Sunday, February 26, 2012

Multi-Node Hadoop Cluster On Ubuntu Linux

In my previous post,Hadoop 1.0.0 single node configuration on ubuntu deals with hadoop 1.0.0 version, but it is very difficult to configure multi-node setup on ubuntu with hadoop 1.0.0 in the same way. Therefore here I used the following configuration

OS:ubuntu 10.04
Hadoop version: 0.22.0

A small Hadoop cluster will include a single master and multiple worker nodes. But here I am using two machines, one for master and other for slave. The master node consists of a JobTracker, TaskTracker, NameNode, and DataNode.A slave acts as both a DataNode and TaskTracker.

I assigned the IP address 192.168.0.1 to the master machine and 192.168.0.2 to the slave machine.





Step 1: Install oracle jdk

Follow this step on both master and slave.

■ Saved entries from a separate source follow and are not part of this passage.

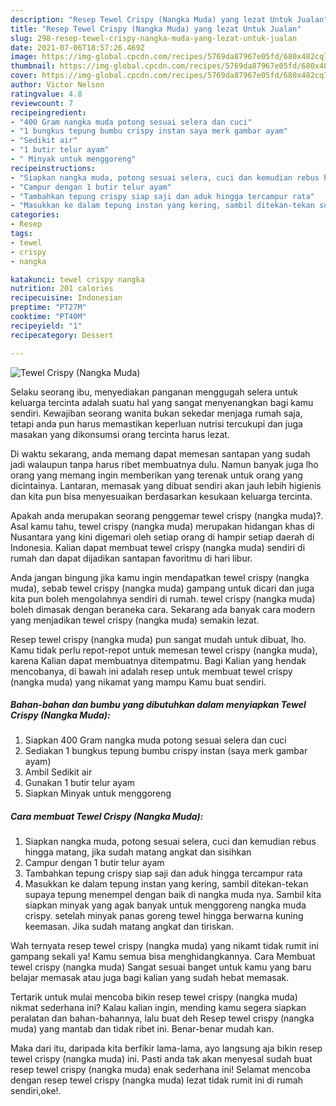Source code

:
 ```yaml
---
description: "Resep Tewel Crispy (Nangka Muda) yang lezat Untuk Jualan"
title: "Resep Tewel Crispy (Nangka Muda) yang lezat Untuk Jualan"
slug: 298-resep-tewel-crispy-nangka-muda-yang-lezat-untuk-jualan
date: 2021-07-06T18:57:26.469Z
image: https://img-global.cpcdn.com/recipes/5769da87967e05fd/680x482cq70/tewel-crispy-nangka-muda-foto-resep-utama.jpg
thumbnail: https://img-global.cpcdn.com/recipes/5769da87967e05fd/680x482cq70/tewel-crispy-nangka-muda-foto-resep-utama.jpg
cover: https://img-global.cpcdn.com/recipes/5769da87967e05fd/680x482cq70/tewel-crispy-nangka-muda-foto-resep-utama.jpg
author: Victor Nelson
ratingvalue: 4.8
reviewcount: 7
recipeingredient:
- "400 Gram nangka muda potong sesuai selera dan cuci"
- "1 bungkus tepung bumbu crispy instan saya merk gambar ayam"
- "Sedikit air"
- "1 butir telur ayam"
- " Minyak untuk menggoreng"
recipeinstructions:
- "Siapkan nangka muda, potong sesuai selera, cuci dan kemudian rebus hingga matang, jika sudah matang angkat dan sisihkan"
- "Campur dengan 1 butir telur ayam"
- "Tambahkan tepung crispy siap saji dan aduk hingga tercampur rata"
- "Masukkan ke dalam tepung instan yang kering, sambil ditekan-tekan supaya tepung menempel dengan baik di nangka muda nya. Sambil kita siapkan minyak yang agak banyak untuk menggoreng nangka muda crispy. setelah minyak panas goreng tewel hingga berwarna kuning keemasan. Jika sudah matang angkat dan tiriskan."
categories:
- Resep
tags:
- tewel
- crispy
- nangka

katakunci: tewel crispy nangka 
nutrition: 201 calories
recipecuisine: Indonesian
preptime: "PT27M"
cooktime: "PT40M"
recipeyield: "1"
recipecategory: Dessert

---
```



![Tewel Crispy (Nangka Muda)](https://img-global.cpcdn.com/recipes/5769da87967e05fd/680x482cq70/tewel-crispy-nangka-muda-foto-resep-utama.jpg)

Selaku seorang ibu, menyediakan panganan menggugah selera untuk keluarga tercinta adalah suatu hal yang sangat menyenangkan bagi kamu sendiri. Kewajiban seorang  wanita bukan sekedar menjaga rumah saja, tetapi anda pun harus memastikan keperluan nutrisi tercukupi dan juga masakan yang dikonsumsi orang tercinta harus lezat.

Di waktu  sekarang, anda memang dapat memesan santapan yang sudah jadi walaupun tanpa harus ribet membuatnya dulu. Namun banyak juga lho orang yang memang ingin memberikan yang terenak untuk orang yang dicintainya. Lantaran, memasak yang dibuat sendiri akan jauh lebih higienis dan kita pun bisa menyesuaikan berdasarkan kesukaan keluarga tercinta. 



Apakah anda merupakan seorang penggemar tewel crispy (nangka muda)?. Asal kamu tahu, tewel crispy (nangka muda) merupakan hidangan khas di Nusantara yang kini digemari oleh setiap orang di hampir setiap daerah di Indonesia. Kalian dapat membuat tewel crispy (nangka muda) sendiri di rumah dan dapat dijadikan santapan favoritmu di hari libur.

Anda jangan bingung jika kamu ingin mendapatkan tewel crispy (nangka muda), sebab tewel crispy (nangka muda) gampang untuk dicari dan juga kita pun boleh mengolahnya sendiri di rumah. tewel crispy (nangka muda) boleh dimasak dengan beraneka cara. Sekarang ada banyak cara modern yang menjadikan tewel crispy (nangka muda) semakin lezat.

Resep tewel crispy (nangka muda) pun sangat mudah untuk dibuat, lho. Kamu tidak perlu repot-repot untuk memesan tewel crispy (nangka muda), karena Kalian dapat membuatnya ditempatmu. Bagi Kalian yang hendak mencobanya, di bawah ini adalah resep untuk membuat tewel crispy (nangka muda) yang nikamat yang mampu Kamu buat sendiri.

<!--inarticleads1-->

##### Bahan-bahan dan bumbu yang dibutuhkan dalam menyiapkan Tewel Crispy (Nangka Muda):

1. Siapkan 400 Gram nangka muda potong sesuai selera dan cuci
1. Sediakan 1 bungkus tepung bumbu crispy instan (saya merk gambar ayam)
1. Ambil Sedikit air
1. Gunakan 1 butir telur ayam
1. Siapkan  Minyak untuk menggoreng




<!--inarticleads2-->

##### Cara membuat Tewel Crispy (Nangka Muda):

1. Siapkan nangka muda, potong sesuai selera, cuci dan kemudian rebus hingga matang, jika sudah matang angkat dan sisihkan
1. Campur dengan 1 butir telur ayam
1. Tambahkan tepung crispy siap saji dan aduk hingga tercampur rata
1. Masukkan ke dalam tepung instan yang kering, sambil ditekan-tekan supaya tepung menempel dengan baik di nangka muda nya. Sambil kita siapkan minyak yang agak banyak untuk menggoreng nangka muda crispy. setelah minyak panas goreng tewel hingga berwarna kuning keemasan. Jika sudah matang angkat dan tiriskan.




Wah ternyata resep tewel crispy (nangka muda) yang nikamt tidak rumit ini gampang sekali ya! Kamu semua bisa menghidangkannya. Cara Membuat tewel crispy (nangka muda) Sangat sesuai banget untuk kamu yang baru belajar memasak atau juga bagi kalian yang sudah hebat memasak.

Tertarik untuk mulai mencoba bikin resep tewel crispy (nangka muda) nikmat sederhana ini? Kalau kalian ingin, mending kamu segera siapkan peralatan dan bahan-bahannya, lalu buat deh Resep tewel crispy (nangka muda) yang mantab dan tidak ribet ini. Benar-benar mudah kan. 

Maka dari itu, daripada kita berfikir lama-lama, ayo langsung aja bikin resep tewel crispy (nangka muda) ini. Pasti anda tak akan menyesal sudah buat resep tewel crispy (nangka muda) enak sederhana ini! Selamat mencoba dengan resep tewel crispy (nangka muda) lezat tidak rumit ini di rumah sendiri,oke!.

Add the repository to your apt-get:
$sudo apt-get install python-software-properties
$sudo add-apt-repository ppa:sun-java-community-team/sun-java6

Update the source list
$sudo apt-get update
Install sun-java6-jdk
$ sudo apt-get install sun-java6-jdk
Select Sun’s Java as the default on your machine.
$ sudo update-java-alternatives -s java-6-sun
After the installation check the java version using
hadooptest@hadooptest-VM$java -version
java version "1.6.0_20"
Java(TM) SE Runtime Environment (build 1.6.0_20-b02)
Java HotSpot(TM) Client VM (build 16.3-b01, mixed mode, sharing)
Part 2: Configure the networkYou must change the /etc/hosts file with the details of the master and slave IP. Open /etc/hosts file in both master and slave using.
$sudo vi /etc/hosts
And add the following lines
192.168.0.1     master
192.168.0.2     slave
Part 3: Create hadoop user

In this step, we will create a new user and group in master and slave to run the hadoop. Here I added user 'hduser' with in the group 'hd' using following commands.
$sudo addgroup hd
$sudo adduser --ingroup hd hduser
Part 4: SSH Setup

Install ssh on master and slave using
$sudo apt-get install ssh
Let’s configure password less shh between master and slave.
$ su - hduser
$ssh-keygen -t rsa -P ""
$cat ~/.ssh/id_rsa.pub >> ~/.ssh/authorized_keys

On the Master machine run the following
$hduser@master:~$ ssh-copy-id -i $HOME/.ssh/id_rsa.pub hduser@slave
Test the ssh configuration on master :
$ ssh master
$ ssh slave
If the ssh configuration is correct. the above command does nor ask for password.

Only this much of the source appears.